## Task
Only one span of the material below is wanted. Output it exactly, from the line with "- For plotting" through the line with "If you do have", without any pictures.
※
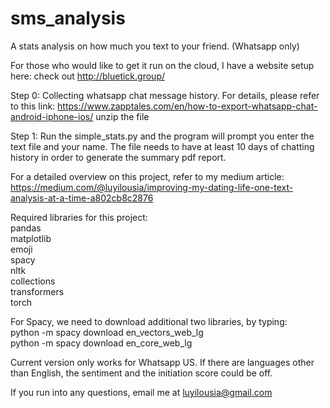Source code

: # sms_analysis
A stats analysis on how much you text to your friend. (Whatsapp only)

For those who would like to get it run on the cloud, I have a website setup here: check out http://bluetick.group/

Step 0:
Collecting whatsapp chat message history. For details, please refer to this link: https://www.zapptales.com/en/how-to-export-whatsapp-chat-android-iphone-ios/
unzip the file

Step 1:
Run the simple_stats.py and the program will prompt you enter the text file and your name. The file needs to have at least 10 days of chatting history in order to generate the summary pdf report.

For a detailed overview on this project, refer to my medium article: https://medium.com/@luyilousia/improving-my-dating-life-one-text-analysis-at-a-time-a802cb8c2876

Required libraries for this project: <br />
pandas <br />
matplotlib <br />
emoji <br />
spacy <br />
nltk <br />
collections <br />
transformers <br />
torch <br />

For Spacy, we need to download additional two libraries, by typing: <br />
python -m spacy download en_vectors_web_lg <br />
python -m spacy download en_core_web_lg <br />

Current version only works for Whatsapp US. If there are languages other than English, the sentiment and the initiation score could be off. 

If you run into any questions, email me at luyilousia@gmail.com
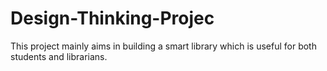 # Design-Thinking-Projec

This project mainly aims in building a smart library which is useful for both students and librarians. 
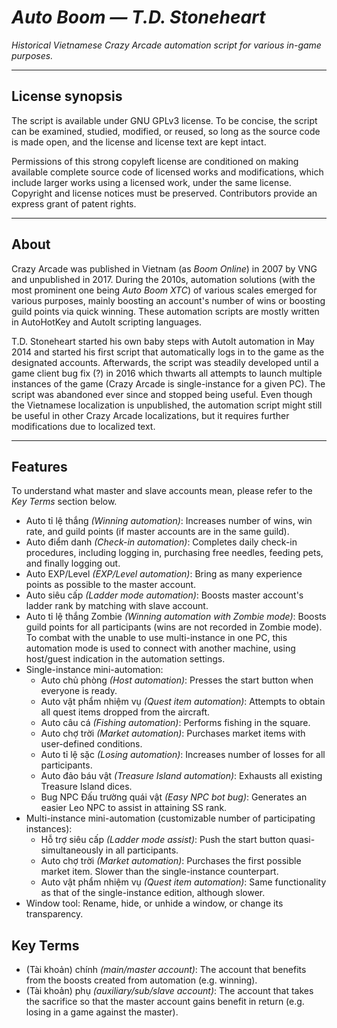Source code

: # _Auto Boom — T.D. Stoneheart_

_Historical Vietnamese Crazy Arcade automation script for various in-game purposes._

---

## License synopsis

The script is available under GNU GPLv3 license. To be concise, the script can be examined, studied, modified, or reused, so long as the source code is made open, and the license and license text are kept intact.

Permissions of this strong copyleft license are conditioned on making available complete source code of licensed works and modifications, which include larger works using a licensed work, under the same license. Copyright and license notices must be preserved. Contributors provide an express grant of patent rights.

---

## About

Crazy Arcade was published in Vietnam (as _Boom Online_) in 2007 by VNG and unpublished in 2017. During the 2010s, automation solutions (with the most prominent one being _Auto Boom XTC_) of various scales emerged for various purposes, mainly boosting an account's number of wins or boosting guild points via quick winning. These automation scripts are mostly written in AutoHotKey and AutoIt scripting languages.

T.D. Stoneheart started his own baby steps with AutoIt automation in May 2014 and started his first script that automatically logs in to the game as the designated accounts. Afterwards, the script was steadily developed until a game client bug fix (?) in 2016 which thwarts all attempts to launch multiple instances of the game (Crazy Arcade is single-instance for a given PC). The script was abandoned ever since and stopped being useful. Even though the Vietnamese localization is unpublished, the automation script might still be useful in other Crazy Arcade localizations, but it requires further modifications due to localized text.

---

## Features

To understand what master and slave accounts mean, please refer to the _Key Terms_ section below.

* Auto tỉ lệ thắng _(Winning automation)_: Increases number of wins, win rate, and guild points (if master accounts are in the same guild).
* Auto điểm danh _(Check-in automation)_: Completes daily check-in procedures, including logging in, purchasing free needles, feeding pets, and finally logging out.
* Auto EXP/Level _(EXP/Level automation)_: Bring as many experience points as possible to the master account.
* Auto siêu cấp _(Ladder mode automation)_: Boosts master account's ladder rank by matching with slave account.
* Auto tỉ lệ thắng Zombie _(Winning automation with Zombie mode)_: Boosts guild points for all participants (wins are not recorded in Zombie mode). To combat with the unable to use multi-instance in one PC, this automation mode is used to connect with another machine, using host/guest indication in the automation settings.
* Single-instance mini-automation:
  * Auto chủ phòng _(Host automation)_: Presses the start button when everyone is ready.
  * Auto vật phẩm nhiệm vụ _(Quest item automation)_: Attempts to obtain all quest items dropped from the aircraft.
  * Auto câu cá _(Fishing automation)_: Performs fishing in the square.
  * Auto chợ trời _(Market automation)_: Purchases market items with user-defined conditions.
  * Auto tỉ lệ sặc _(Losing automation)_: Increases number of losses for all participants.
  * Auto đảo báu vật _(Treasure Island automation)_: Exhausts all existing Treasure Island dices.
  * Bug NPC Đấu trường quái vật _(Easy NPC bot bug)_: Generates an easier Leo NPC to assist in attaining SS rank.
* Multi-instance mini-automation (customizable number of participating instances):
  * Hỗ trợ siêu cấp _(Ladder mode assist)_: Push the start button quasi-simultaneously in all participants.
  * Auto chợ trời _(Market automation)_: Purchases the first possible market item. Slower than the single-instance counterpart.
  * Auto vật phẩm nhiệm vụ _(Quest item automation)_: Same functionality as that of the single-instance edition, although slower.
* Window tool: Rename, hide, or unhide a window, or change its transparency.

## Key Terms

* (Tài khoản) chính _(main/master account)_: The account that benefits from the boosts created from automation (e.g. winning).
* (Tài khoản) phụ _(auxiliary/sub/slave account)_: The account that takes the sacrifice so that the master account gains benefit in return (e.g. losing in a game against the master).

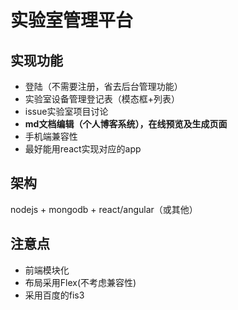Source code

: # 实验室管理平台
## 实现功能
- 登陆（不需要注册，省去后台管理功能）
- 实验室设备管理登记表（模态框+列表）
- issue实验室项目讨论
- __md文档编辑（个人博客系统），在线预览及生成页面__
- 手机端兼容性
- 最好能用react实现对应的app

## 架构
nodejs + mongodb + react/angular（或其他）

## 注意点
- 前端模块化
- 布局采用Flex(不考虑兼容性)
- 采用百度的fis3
※
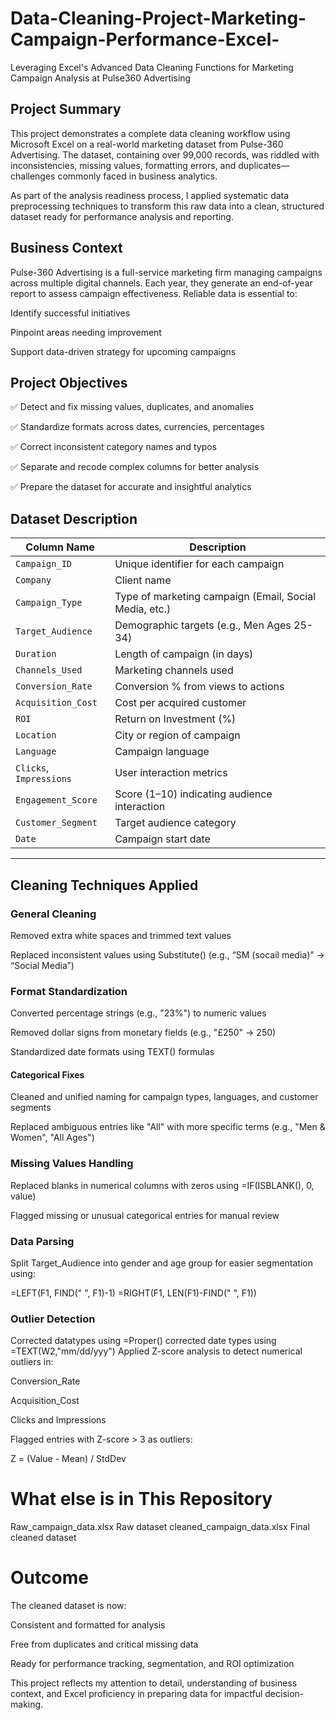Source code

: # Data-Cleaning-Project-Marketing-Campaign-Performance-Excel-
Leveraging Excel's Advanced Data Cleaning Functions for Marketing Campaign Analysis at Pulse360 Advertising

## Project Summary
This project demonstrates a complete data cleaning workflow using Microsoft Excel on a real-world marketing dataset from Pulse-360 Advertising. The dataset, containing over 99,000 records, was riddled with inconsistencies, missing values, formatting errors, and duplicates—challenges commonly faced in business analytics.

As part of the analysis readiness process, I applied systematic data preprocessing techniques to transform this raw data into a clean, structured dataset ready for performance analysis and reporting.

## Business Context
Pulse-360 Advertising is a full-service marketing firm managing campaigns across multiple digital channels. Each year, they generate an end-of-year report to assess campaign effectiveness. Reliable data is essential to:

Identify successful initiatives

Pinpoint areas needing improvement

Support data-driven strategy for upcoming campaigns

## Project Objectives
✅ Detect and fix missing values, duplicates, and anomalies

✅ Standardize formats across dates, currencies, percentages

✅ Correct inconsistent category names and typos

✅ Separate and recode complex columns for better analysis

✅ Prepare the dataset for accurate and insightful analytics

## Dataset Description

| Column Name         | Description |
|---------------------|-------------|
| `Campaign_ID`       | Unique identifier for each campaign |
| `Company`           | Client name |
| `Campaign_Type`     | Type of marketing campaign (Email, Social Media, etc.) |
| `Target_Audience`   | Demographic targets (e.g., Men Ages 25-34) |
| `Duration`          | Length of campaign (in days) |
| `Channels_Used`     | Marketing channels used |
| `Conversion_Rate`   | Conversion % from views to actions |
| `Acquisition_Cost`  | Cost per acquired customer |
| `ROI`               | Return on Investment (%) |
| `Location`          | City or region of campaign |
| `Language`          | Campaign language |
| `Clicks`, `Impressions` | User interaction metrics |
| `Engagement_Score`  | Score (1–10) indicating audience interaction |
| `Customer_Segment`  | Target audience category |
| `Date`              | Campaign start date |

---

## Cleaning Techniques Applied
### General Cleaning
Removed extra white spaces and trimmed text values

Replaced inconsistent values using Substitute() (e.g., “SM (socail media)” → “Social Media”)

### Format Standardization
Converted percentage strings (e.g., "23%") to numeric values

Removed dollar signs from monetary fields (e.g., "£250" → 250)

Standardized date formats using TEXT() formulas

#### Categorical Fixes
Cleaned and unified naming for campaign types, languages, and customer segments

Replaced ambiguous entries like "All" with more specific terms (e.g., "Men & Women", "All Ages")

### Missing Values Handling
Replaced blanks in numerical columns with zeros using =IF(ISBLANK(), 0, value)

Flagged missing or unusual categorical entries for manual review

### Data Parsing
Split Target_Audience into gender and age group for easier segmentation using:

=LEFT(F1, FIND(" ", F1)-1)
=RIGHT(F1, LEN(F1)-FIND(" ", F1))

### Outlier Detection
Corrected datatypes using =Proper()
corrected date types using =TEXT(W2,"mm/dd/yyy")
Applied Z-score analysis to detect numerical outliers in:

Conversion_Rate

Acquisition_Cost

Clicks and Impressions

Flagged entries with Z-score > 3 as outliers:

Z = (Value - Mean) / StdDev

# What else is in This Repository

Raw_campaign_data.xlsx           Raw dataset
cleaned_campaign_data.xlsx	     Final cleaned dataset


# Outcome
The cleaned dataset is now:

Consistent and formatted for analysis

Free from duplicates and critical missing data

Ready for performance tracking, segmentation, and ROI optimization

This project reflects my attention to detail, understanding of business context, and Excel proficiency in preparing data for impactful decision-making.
※
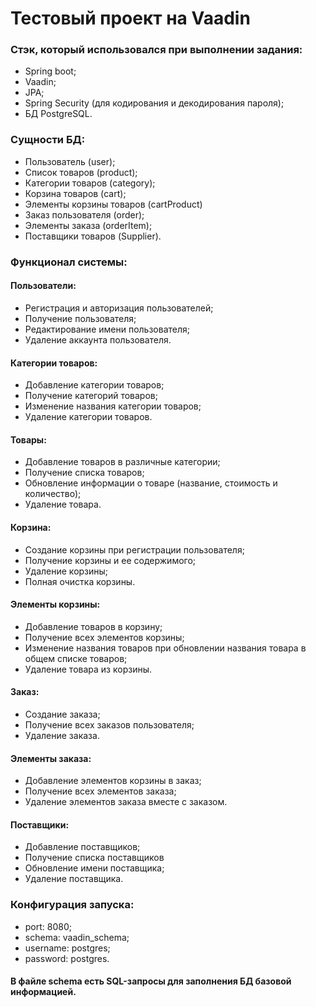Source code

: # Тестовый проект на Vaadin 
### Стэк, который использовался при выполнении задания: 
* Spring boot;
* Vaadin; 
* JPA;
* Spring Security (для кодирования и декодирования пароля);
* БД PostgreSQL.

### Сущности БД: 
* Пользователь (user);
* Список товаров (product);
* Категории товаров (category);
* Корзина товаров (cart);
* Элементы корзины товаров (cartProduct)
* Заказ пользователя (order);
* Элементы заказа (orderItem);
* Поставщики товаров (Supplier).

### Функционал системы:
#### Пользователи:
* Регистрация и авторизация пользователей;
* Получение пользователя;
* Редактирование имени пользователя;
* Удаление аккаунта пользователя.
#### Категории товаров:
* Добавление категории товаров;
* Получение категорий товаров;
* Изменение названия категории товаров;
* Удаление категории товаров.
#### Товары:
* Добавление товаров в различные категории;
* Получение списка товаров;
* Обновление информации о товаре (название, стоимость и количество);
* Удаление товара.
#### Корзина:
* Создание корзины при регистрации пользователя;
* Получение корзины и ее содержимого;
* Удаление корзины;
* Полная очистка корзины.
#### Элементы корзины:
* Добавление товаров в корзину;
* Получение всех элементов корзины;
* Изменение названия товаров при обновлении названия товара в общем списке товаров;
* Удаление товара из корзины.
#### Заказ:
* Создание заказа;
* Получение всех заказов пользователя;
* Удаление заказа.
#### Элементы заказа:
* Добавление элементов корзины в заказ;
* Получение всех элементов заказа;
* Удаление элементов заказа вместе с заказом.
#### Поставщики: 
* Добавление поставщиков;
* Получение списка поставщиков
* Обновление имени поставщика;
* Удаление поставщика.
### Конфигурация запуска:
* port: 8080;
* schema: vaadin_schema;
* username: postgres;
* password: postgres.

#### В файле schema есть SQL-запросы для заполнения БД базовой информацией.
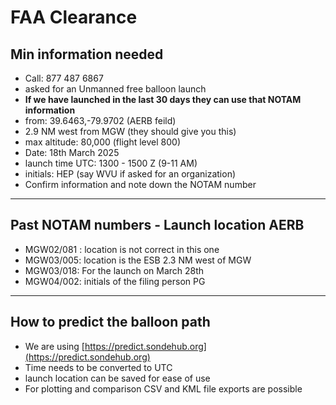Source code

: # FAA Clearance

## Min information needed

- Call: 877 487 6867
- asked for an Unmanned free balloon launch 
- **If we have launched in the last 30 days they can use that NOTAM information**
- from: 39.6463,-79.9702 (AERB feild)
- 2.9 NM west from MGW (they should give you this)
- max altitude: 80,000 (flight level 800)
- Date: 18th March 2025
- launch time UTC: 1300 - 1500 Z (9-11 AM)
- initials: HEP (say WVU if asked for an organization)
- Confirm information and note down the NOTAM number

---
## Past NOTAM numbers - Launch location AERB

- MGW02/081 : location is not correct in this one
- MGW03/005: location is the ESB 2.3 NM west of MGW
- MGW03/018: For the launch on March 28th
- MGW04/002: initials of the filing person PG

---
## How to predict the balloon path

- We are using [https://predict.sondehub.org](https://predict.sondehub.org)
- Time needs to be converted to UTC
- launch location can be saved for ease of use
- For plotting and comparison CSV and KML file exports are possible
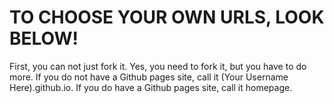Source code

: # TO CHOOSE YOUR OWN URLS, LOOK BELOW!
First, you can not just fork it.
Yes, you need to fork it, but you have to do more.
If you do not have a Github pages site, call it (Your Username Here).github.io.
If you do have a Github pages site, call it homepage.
※
## Task response
- For plotting and comparison CSV and KML file exports are possible
Source code

: # TO CHOOSE YOUR OWN URLS, LOOK BELOW!
First, you can not just fork it.
Yes, you need to fork it, but you have to do more.
If you do not have a Github pages site, call it (Your Username Here).github.io.
If you do have a Github pages site, call it homepage.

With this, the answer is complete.